まぁ向こうの世界に魔法なんて概念がないし、そういった柔軟な発想が出来るのは前世の無駄な知識が入っていない人たちならではなのかもしれない。
「ソラ様は私のことなんでも褒めてくださるのですから……」
「だって、私の側にいるとみんな私のことしか褒めないから。だから私はエルーちゃんのことを褒めるんです!」
「そういうところですっ!」
ぷんぷんと怒って僕のところまで泳いで……いや歩いてきたのが可愛かったので、向かい合って両手の恋人繋ぎをしたところ、顔を真っ赤にして受け入れてくれた。
そのまま、吸い込まれるようにエルーちゃんの唇に……。
「あーるーじー!我のこと忘れるなぁっ!」
「ごめんごめん、ハープちゃん!でも二人とも私より全然泳げていると思うよ」
流石に龍の羽を使った泳法はしらないので、自分で開拓して貰うほかないけれど、少なくとも今でも僕のクロールよりは推進力ありそう……。
「そもそもエルーちゃんは水魔法使いだから、泳ぐ必要もないんだろうけどね」
「それでも、初めてのことはソラ様と一緒にしたかったですから」
「もう、いじらしいこと言っちゃって……」
その時、ざっぱーん!と遠くで大きな音が鳴った。
「な、なんだ!?」
「あっちって確か、涼花さん達が遠泳してたところじゃ……」
と思っていたら、こっちに来た。
ん?なんか三人で白いの背負ってる?
「あれって……タコ?」
「いえ、あれは……クラーケンですっ!」
「おお~い!クラーケン倒して来たでぇ~!」
……何で水泳競争してたと思ったら、クラーケン倒して来てるのさ?
「勝手に持ってきて……。他のお客さん達困るでしょ……?」
「すまない。だがこんな浅瀬にクラーケンが出現しているのが少し気になってな……」
「でもクラーケンの餌不足とかなら元凶倒しちゃったんですし、解決では?」
「そんなことは今ええやろ!たこパや、たこパ!」
たこパて。
玄武、案外向こうの世界に染まってない……?
エリス様の入れ知恵なの、それ?
辺りが少し夕焼けに近づいてきた頃、大量のたこ焼き器をアイテムボックスから取り出して、みんなでたこ焼きを行った。

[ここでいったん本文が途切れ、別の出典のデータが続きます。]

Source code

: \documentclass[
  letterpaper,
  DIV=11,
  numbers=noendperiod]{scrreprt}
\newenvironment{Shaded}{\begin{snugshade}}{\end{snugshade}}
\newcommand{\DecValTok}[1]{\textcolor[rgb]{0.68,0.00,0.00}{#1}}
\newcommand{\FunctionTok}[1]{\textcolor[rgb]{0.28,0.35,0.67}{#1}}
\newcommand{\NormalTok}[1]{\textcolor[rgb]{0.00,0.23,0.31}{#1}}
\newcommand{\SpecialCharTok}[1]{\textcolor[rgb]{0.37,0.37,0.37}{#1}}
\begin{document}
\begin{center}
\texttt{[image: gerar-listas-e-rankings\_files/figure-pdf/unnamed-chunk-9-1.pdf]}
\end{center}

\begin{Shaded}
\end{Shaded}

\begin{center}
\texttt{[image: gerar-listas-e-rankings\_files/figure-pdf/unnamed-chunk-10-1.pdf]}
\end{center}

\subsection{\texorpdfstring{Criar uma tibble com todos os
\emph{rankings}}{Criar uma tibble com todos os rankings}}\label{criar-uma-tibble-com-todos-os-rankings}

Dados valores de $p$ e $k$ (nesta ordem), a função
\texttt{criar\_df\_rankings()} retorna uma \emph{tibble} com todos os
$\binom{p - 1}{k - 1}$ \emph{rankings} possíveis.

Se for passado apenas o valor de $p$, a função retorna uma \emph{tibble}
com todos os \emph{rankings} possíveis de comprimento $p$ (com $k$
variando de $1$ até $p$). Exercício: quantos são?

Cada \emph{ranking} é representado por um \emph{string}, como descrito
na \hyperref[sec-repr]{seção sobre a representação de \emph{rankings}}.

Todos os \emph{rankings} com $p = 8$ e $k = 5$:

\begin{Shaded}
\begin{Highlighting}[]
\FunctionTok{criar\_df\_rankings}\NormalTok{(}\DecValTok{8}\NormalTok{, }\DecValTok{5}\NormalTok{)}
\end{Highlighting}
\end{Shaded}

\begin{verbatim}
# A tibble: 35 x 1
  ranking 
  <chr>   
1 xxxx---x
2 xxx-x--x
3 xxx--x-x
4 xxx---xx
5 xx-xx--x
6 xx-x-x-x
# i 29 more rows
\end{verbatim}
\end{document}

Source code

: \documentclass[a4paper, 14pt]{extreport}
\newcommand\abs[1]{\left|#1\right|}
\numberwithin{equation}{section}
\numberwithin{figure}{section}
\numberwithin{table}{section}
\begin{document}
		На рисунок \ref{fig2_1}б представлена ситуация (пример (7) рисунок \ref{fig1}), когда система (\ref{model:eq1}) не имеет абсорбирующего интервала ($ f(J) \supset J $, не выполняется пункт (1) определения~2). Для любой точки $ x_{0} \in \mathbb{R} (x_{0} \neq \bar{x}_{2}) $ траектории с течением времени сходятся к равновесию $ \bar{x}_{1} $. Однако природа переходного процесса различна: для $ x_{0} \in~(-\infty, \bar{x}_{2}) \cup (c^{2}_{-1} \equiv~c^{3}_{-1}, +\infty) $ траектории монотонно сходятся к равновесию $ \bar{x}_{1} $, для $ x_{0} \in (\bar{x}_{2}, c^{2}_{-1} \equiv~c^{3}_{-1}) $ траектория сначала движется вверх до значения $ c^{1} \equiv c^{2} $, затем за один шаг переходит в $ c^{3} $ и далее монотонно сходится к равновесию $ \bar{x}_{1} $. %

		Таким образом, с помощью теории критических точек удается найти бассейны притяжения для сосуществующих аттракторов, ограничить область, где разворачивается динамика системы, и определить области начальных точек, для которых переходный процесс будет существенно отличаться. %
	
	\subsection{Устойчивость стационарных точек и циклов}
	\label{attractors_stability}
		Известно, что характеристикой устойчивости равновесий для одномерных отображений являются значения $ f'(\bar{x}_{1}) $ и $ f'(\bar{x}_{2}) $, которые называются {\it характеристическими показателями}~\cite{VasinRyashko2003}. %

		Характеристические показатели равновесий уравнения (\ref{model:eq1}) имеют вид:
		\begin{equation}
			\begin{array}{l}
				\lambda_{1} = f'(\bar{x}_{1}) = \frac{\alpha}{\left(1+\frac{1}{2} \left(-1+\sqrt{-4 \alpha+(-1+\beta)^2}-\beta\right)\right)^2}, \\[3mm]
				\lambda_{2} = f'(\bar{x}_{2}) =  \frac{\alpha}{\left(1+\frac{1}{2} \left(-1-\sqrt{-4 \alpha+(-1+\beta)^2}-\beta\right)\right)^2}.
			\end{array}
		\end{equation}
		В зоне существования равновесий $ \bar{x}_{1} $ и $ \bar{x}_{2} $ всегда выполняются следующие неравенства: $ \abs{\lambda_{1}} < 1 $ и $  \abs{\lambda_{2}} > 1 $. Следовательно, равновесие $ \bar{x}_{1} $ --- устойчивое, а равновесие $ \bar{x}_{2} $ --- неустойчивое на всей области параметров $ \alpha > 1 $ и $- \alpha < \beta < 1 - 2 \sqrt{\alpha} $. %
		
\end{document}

どうやら僕たちはクラーケンのせいでとても目立っていたようで、周りにいた親衛隊の皆さんだけでなく、他のお客さんやお店の人達も何故かたこ焼き作りを手伝ってくれて、臨時営業のたこ焼き屋台のような空間が出来上がった。
「はい、一丁お待ち!」
「んー!やひたて、おいひい!」
ギルドに事後報告するのは今から億劫だけど、今だけはこのたこ達で美味しい思いをしてもいいだろう。
やがて辺りが暗くなって来ると、花火が上がっていた。
「わぁ、綺麗……」
「たーまやー」
「かーぎやー」
ララちゃんとソーニャさん、時々ちゃんと脳で喋ってるか心配になる……。
「ここは夏の間3日に一回花火が上がるみたいです。今日はツイてますね」
「あ、お義母様のお顔です!」
「今度はサクラ様の花火……!」
「あっ、そっちには真桜様!」
「あちらには、リン様まで!」
相変わらずフリー素材だな、僕たち……。
「また、海来ようね」
「ああ!」
「はいっ!」
三年目にしてようやく、平和な夏の思い出ができたと僕は安堵した。